Aku ingin tahu, mengapa lama-lama kami bagaikan timur dan barat yang tak pernah
searah? Mengapa kami menjadi begitu berbeda dan tak lagi sama? Arah, pandangan,
pemikiran bahkan obrolan sambil lalu pun tak lagi sejalur. Ia dan aku bukan
lagi jiwa yang separuhnya diikat benang merah sebuah mitos cinta. Kami tidak
lebih dari dua insan yang kehilangan rasa dan bergelut dengan praduga. Berakhir
pada sebuah kesalahpahaman yang awalnya saja tak kutahu berasal darimana.
Apa aku pernah menyakiti hatinya?
Apa aku pernah salah bicara padanya?
Apa aku pernah mengecewakannya?
Apa aku pernah menolak rengekannya soal referensi praktikum?
Sumpah, seingatku tidak pernah!
Tapi ia tetap terbungkam dan seolah memaksaku untuk mengaku kalah dan salah. Tapi tak apa, aku terima. Setidaknya, aku berharap ia tak lagi mengibarkan bendera perang padaku. Setidaknya, aku berharap dapat membuatnya kembali terbiasa denganku.
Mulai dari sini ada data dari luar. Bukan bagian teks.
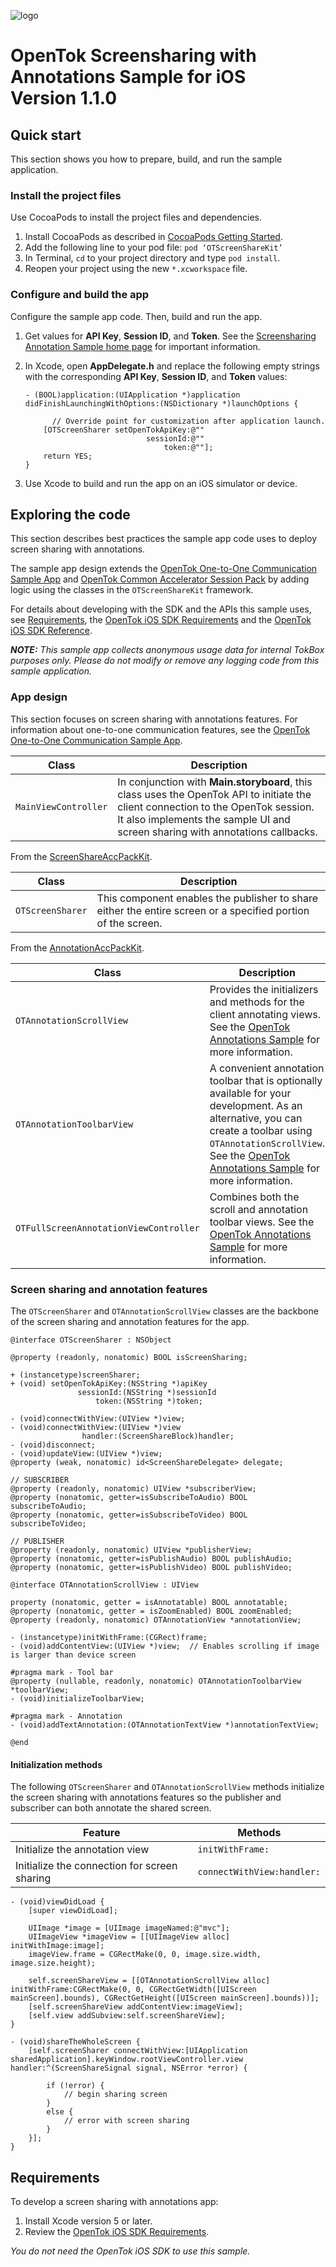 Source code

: ![logo](../tokbox-logo.png)

# OpenTok Screensharing with Annotations Sample for iOS<br/>Version 1.1.0

## Quick start

This section shows you how to prepare, build, and run the sample application.

### Install the project files

Use CocoaPods to install the project files and dependencies.

1. Install CocoaPods as described in [CocoaPods Getting Started](https://guides.cocoapods.org/using/getting-started.html#getting-started).
1. Add the following line to your pod file: ` pod ‘OTScreenShareKit’  `
1. In Terminal, `cd` to your project directory and type `pod install`.
1. Reopen your project using the new `*.xcworkspace` file.

### Configure and build the app

Configure the sample app code. Then, build and run the app.

1. Get values for **API Key**, **Session ID**, and **Token**. See the [Screensharing Annotation Sample home page](../README.md) for important information.

1. In Xcode, open **AppDelegate.h** and replace the following empty strings with the corresponding **API Key**, **Session ID**, and **Token** values:

	```objc
	- (BOOL)application:(UIApplication *)application didFinishLaunchingWithOptions:(NSDictionary *)launchOptions {

		  // Override point for customization after application launch.    
	    [OTScreenSharer setOpenTokApiKey:@""
	                           sessionId:@""
	                               token:@""];
	  	return YES;
	}
	```

1. Use Xcode to build and run the app on an iOS simulator or device.


## Exploring the code

This section describes best practices the sample app code uses to deploy screen sharing with annotations.

The sample app design extends the [OpenTok One-to-One Communication Sample App](https://github.com/opentok/one-to-one-sample-apps/tree/master/one-to-one-sample-app/) and [OpenTok Common Accelerator Session Pack](https://github.com/opentok/acc-pack-common/) by adding logic using the classes in the `OTScreenShareKit` framework.

For details about developing with the SDK and the APIs this sample uses, see [Requirements](#requirements), the [OpenTok iOS SDK Requirements](https://tokbox.com/developer/sdks/ios/) and the [OpenTok iOS SDK Reference](https://tokbox.com/developer/sdks/ios/reference/).

_**NOTE:** This sample app collects anonymous usage data for internal TokBox purposes only. Please do not modify or remove any logging code from this sample application._

### App design

This section focuses on screen sharing with annotations features. For information about one-to-one communication features, see the [OpenTok One-to-One Communication Sample App](https://github.com/opentok/one-to-one-sample-apps).

| Class        | Description  |
| ------------- | ------------- |
| `MainViewController`   | In conjunction with **Main.storyboard**, this class uses the OpenTok API to initiate the client connection to the OpenTok session. It also implements the sample UI and screen sharing with annotations callbacks.   |


From the [ScreenShareAccPackKit](https://github.com/opentok/screen-sharing-acc-pack).

| Class        | Description  |
| ------------- | ------------- |
| `OTScreenSharer`   | This component enables the publisher to share either the entire screen or a specified portion of the screen. |


From the [AnnotationAccPackKit](https://github.com/opentok/annotation-acc-pack).

| Class        | Description  |
| ------------- | ------------- |
| `OTAnnotationScrollView` | Provides the initializers and methods for the client annotating views. See the [OpenTok Annotations Sample](https://github.com/opentok/annotation-acc-pack) for more information. |
| `OTAnnotationToolbarView`   | A convenient annotation toolbar that is optionally available for your development. As an alternative, you can create a toolbar using `OTAnnotationScrollView`. See the [OpenTok Annotations Sample](https://github.com/opentok/annotation-acc-pack) for more information. |
| `OTFullScreenAnnotationViewController`   | Combines both the scroll and annotation toolbar views. See the [OpenTok Annotations Sample](https://github.com/opentok/annotation-acc-pack) for more information. |


### Screen sharing and annotation features

The `OTScreenSharer` and `OTAnnotationScrollView` classes are the backbone of the screen sharing and annotation features for the app.

```objc
@interface OTScreenSharer : NSObject

@property (readonly, nonatomic) BOOL isScreenSharing;

+ (instancetype)screenSharer;
+ (void) setOpenTokApiKey:(NSString *)apiKey
               sessionId:(NSString *)sessionId
                   token:(NSString *)token;

- (void)connectWithView:(UIView *)view;
- (void)connectWithView:(UIView *)view
                handler:(ScreenShareBlock)handler;
- (void)disconnect;
- (void)updateView:(UIView *)view;
@property (weak, nonatomic) id<ScreenShareDelegate> delegate;

// SUBSCRIBER
@property (readonly, nonatomic) UIView *subscriberView;
@property (nonatomic, getter=isSubscribeToAudio) BOOL subscribeToAudio;
@property (nonatomic, getter=isSubscribeToVideo) BOOL subscribeToVideo;

// PUBLISHER
@property (readonly, nonatomic) UIView *publisherView;
@property (nonatomic, getter=isPublishAudio) BOOL publishAudio;
@property (nonatomic, getter=isPublishVideo) BOOL publishVideo;
```

```objc
@interface OTAnnotationScrollView : UIView

property (nonatomic, getter = isAnnotatable) BOOL annotatable;
@property (nonatomic, getter = isZoomEnabled) BOOL zoomEnabled;
@property (readonly, nonatomic) OTAnnotationView *annotationView;

- (instancetype)initWithFrame:(CGRect)frame;
- (void)addContentView:(UIView *)view;  // Enables scrolling if image is larger than device screen

#pragma mark - Tool bar
@property (nullable, readonly, nonatomic) OTAnnotationToolbarView *toolbarView;
- (void)initializeToolbarView;

#pragma mark - Annotation
- (void)addTextAnnotation:(OTAnnotationTextView *)annotationTextView;

@end
```



#### Initialization methods

The following `OTScreenSharer` and `OTAnnotationScrollView` methods initialize the screen sharing with annotations features so the publisher and subscriber can both annotate the shared screen.

| Feature        | Methods  |
| ------------- | ------------- |
| Initialize the annotation view  | `initWithFrame:` |
| Initialize the connection for screen sharing | `connectWithView:handler:` |


```objc
- (void)viewDidLoad {
    [super viewDidLoad];

    UIImage *image = [UIImage imageNamed:@"mvc"];
    UIImageView *imageView = [[UIImageView alloc] initWithImage:image];
    imageView.frame = CGRectMake(0, 0, image.size.width, image.size.height);

    self.screenShareView = [[OTAnnotationScrollView alloc] initWithFrame:CGRectMake(0, 0, CGRectGetWidth([UIScreen mainScreen].bounds), CGRectGetHeight([UIScreen mainScreen].bounds))];
    [self.screenShareView addContentView:imageView];
    [self.view addSubview:self.screenShareView];
}

- (void)shareTheWholeScreen {
	[self.screenSharer connectWithView:[UIApplication sharedApplication].keyWindow.rootViewController.view handler:^(ScreenShareSignal signal, NSError *error) {

        if (!error) {
            // begin sharing screen
        }
        else {
            // error with screen sharing
        }
    }];
}
```

## Requirements

To develop a screen sharing with annotations app:

1. Install Xcode version 5 or later.
1. Review the [OpenTok iOS SDK Requirements](https://tokbox.com/developer/sdks/ios/).

_You do not need the OpenTok iOS SDK to use this sample._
Paling tidak, ia mau bicara lagi padaku.
Jika pun tetap tak bisa, mungkinkah aku terlalu memaksa?
Mungkinkah aku yang terlalu mencintainya dengan keras kepala dan membuat idealismenya jatuh bebas?
Mungkinkah aku terlalu lemah dan perasa hingga membuatnya jengah?
atau, mungkin ia sudah benar-benar lelah dan tidah betah singgah.
Hingga tak ada jalan selain membuatku kembali terbiasa tanpanya.
Terbiasa tanpa suara, senyuman dan tawanya. Terbiasa berpisah setelah
sebelumnya terbiasa bersama.
Belajar melepaskan dirinya bukan sesuatu yang mudah. Bahkan wajahnya masih menjadi bias kenangan yang tak terlupakan. Meluruh runtuh bersama hujan yang kerap kali menjadi analogi kata rapuh. Harusnya sejak awal, kata “terbiasa” tak bisa benar-benar mengikatnya untuk terus menggenggam tanganku melewat batas garis waktu. Harusnya aku tak mengemis seperti pesimis dan membuatnya menatapku tragis.
Karena mulai hari ini, dia adalah sunyi yang tak ingin kucari,
bukan pula rindu, yang ingin kutemu.
Percayalah, aku juga akan terbiasa menjauh.